Looking to the future
Incurable diseases strike with unfortunate randomness. Though hospice is generally far more affordable than ending life inside a hospital, it can still be a significant expense. And while some of the families are capable of paying, many cannot. (It is for patients like these, Komatsu said, that make the Evening Under the Stars event especially important.)
“We serve the poorest of the poor. We’ve been to homes where six people are living in a converted garage with a dirt floor,” Komatsu said. “We take undocumented children if they need help. No matter what language they speak, most kids want to be at home with their families.”
In addition to poverty, Komatsu’s work exposes him to all manner of social ills.
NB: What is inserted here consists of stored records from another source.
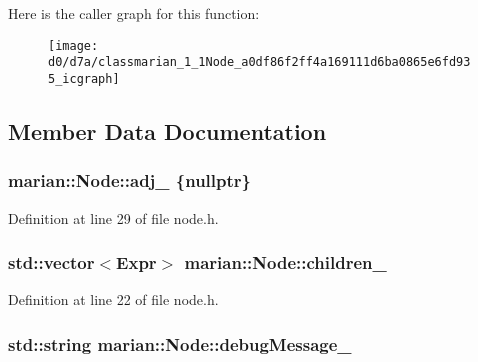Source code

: Here is the caller graph for this function\+:
\nopagebreak
\begin{figure}[H]
\begin{center}
\leavevmode
\texttt{[image: d0/d7a/classmarian\_1\_1Node\_a0df86f2ff4a169111d6ba0865e6fd935\_icgraph]}
\end{center}
\end{figure}




\subsection{Member Data Documentation}
\subsubsection[{\texorpdfstring{adj\+\_\+}{adj_}}]{ marian\+::\+Node\+::adj\+\_\+ \{nullptr\}\hspace{0.3cm}{\ttfamily [protected]}}\hypertarget{classmarian_1_1Node_a13a0badd98010fdd2536cb5d055ade5a}{}\label{classmarian_1_1Node_a13a0badd98010fdd2536cb5d055ade5a}


Definition at line 29 of file node.\+h.

\subsubsection[{\texorpdfstring{children\+\_\+}{children_}}]{\setlength{\rightskip}{0pt plus 5cm}std\+::vector$<${\bf Expr}$>$ marian\+::\+Node\+::children\+\_\+\hspace{0.3cm}{\ttfamily [protected]}}\hypertarget{classmarian_1_1Node_a4d44ab201d96c0f283188bcc91f64b1d}{}\label{classmarian_1_1Node_a4d44ab201d96c0f283188bcc91f64b1d}


Definition at line 22 of file node.\+h.

\subsubsection[{\texorpdfstring{debug\+Message\+\_\+}{debugMessage_}}]{\setlength{\rightskip}{0pt plus 5cm}std\+::string marian\+::\+Node\+::debug\+Message\+\_\+\hspace{0.3cm}{\ttfamily [protected]}}\hypertarget{classmarian_1_1Node_a98e7e9a443d642dc1aeadb2f015a12e0}{}\label{classmarian_1_1Node_a98e7e9a443d642dc1aeadb2f015a12e0}



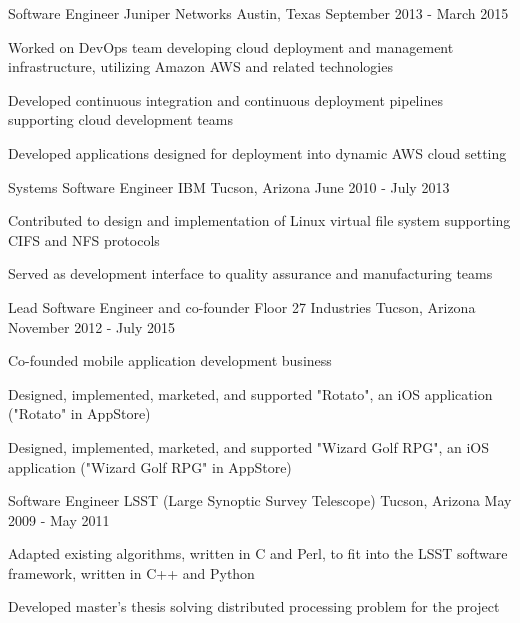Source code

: \begin{cventries}
  \cventry
    {Software Engineer}
    {Juniper Networks} %
    {Austin, Texas}
    {September 2013 - March 2015} %
    {
      \begin{cvitems} %
        \item {Worked on DevOps team developing cloud deployment and management infrastructure, utilizing Amazon AWS and related technologies}
        \item {Developed continuous integration and continuous deployment pipelines supporting cloud development teams}
        \item {Developed applications designed for deployment into dynamic AWS cloud setting}
      \end{cvitems}
    }

  \cventry
    {Systems Software Engineer}
    {IBM}
    {Tucson, Arizona}
    {June 2010 - July 2013} %
    {
      \begin{cvitems} %
        \item {Contributed to design and implementation of Linux virtual file system supporting CIFS and NFS protocols}
        \item {Served as development interface to quality assurance and manufacturing teams}
      \end{cvitems}
    }

  \cventry
    {Lead Software Engineer and co-founder}
    {Floor 27 Industries}
    {Tucson, Arizona}
    {November 2012 - July 2015} %
    {
      \begin{cvitems} %
        \item {Co-founded mobile application development business}
        \item {Designed, implemented, marketed, and supported "Rotato", an iOS application ("Rotato" in AppStore)}
        \item {Designed, implemented, marketed, and supported "Wizard Golf RPG", an iOS application ("Wizard Golf RPG" in AppStore)}
      \end{cvitems}
    }

  \cventry
    {Software Engineer} %
    {LSST (Large Synoptic Survey Telescope)}
    {Tucson, Arizona}
    {May 2009 - May 2011} %
    {
      \begin{cvitems} %
        \item {Adapted existing algorithms, written in C and Perl, to fit into the LSST software framework, written in C++ and Python}
        \item {Developed master's thesis solving distributed processing problem for the project}
      \end{cvitems}
    }


\end{cventries}
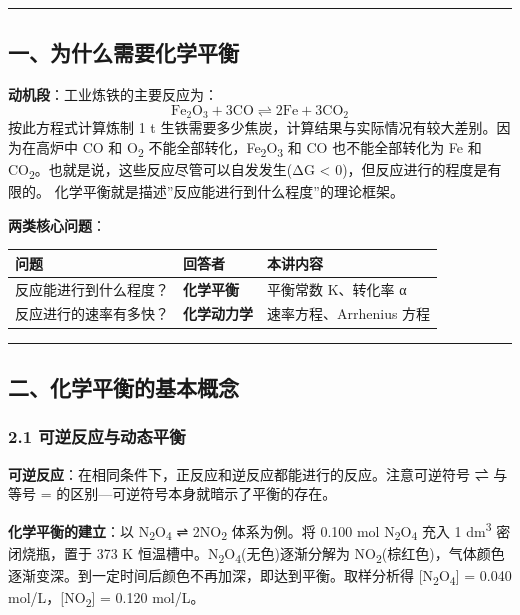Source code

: \documentclass[a4paper,11pt]{ctexart}
\newcounter{none}
\begin{document}
\begin{center}\rule{0.5\linewidth}{0.5pt}\end{center}

\subsection{一、为什么需要化学平衡}\label{ux4e00ux4e3aux4ec0ux4e48ux9700ux8981ux5316ux5b66ux5e73ux8861}

\textbf{动机段}：工业炼铁的主要反应为：
\[\mathrm{Fe_2O_3 + 3CO \rightleftharpoons 2Fe + 3CO_2}\]
按此方程式计算炼制 1 t 生铁需要多少焦炭，计算结果与实际情况有较大差别。因为在高炉中 CO 和 O\textsubscript{2} 不能全部转化，Fe\textsubscript{2}O\textsubscript{3} 和 CO 也不能全部转化为 Fe 和 CO\textsubscript{2}。也就是说，这些反应尽管可以自发发生(ΔG \textless{} 0)，但反应进行的程度是有限的。
化学平衡就是描述''反应能进行到什么程度''的理论框架。

\textbf{两类核心问题}：

{\def\LTcaptype{none} %
\begin{longtable}[]{@{}lll@{}}
\toprule\noalign{}
问题 & 回答者 & 本讲内容 \\
\midrule\noalign{}
\endhead
\bottomrule\noalign{}
\endlastfoot
反应能进行到什么程度？ & \textbf{化学平衡} & 平衡常数 K、转化率 α \\
反应进行的速率有多快？ & \textbf{化学动力学} & 速率方程、Arrhenius 方程 \\
\end{longtable}
}

\begin{center}\rule{0.5\linewidth}{0.5pt}\end{center}

\subsection{二、化学平衡的基本概念}\label{ux4e8cux5316ux5b66ux5e73ux8861ux7684ux57faux672cux6982ux5ff5}

\subsubsection{2.1 可逆反应与动态平衡}\label{ux53efux9006ux53cdux5e94ux4e0eux52a8ux6001ux5e73ux8861}

\textbf{可逆反应}：在相同条件下，正反应和逆反应都能进行的反应。注意可逆符号 ⇌ 与等号 = 的区别---可逆符号本身就暗示了平衡的存在。

\textbf{化学平衡的建立}：以 N\textsubscript{2}O\textsubscript{4} ⇌ 2NO\textsubscript{2} 体系为例。将 0.100 mol N\textsubscript{2}O\textsubscript{4} 充入 1 dm\textsuperscript{3} 密闭烧瓶，置于 373 K 恒温槽中。N\textsubscript{2}O\textsubscript{4}(无色)逐渐分解为 NO\textsubscript{2}(棕红色)，气体颜色逐渐变深。到一定时间后颜色不再加深，即达到平衡。取样分析得 {[}N\textsubscript{2}O\textsubscript{4}{]} = 0.040 mol/L，{[}NO\textsubscript{2}{]} = 0.120 mol/L。
\end{document}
These are, of course, exacerbated by looming end of life.
“There is a lot of emotion, a lot of drama in families when the child is seriously ill or dying,” Komatsu said. “We’ve seen parents get divorced, domestic violence, drug abuse, all kinds of stress going on.”
As a result, TrinityKids Care is group effort. In addition to doctors, the program includes nurses, social workers, chaplains, home health aides and volunteers. A significant aspect of the program consists of what Komatsu calls “non-medical” services.
Staff chaplains pray with patients, or get outside clergy involved if it is important to the child or the family. Patients and families also benefit from art therapy. The projects provide the activities for the patients, while also creating tangible memories for after the child has passed away. Sometimes volunteers will bring paints and paper to capture the handprints of each member of the family. The program will also take a piece of the child’s clothing, and use it to make a teddy bear.
“What makes TrinityKids Care unique is concept of the whole-person care model thatKomatsu promotes with his staff,” said Margaret Sullivan, a social worker and clinical supervisor with the program. “This is a one of a kind leadership that none of us have experienced anywhere else.”
This approach to tragedy sometimes promotes the same kind of reflectiveness among survivors that Komatsu brings to his work. While getting beyond the grief is difficult and sometimes impossible, it occasionally endows parents with a renewed appreciation for life.
“It’s obviously awful when a child dies so young, but to remember the legacy that a child leaves is powerful,” Komatsu said. “I just talked to a family that lost a child at three weeks. Now, they don’t take anything for granted. They hug their sons all the time. It’s just a different way of life after you’ve lost a child.”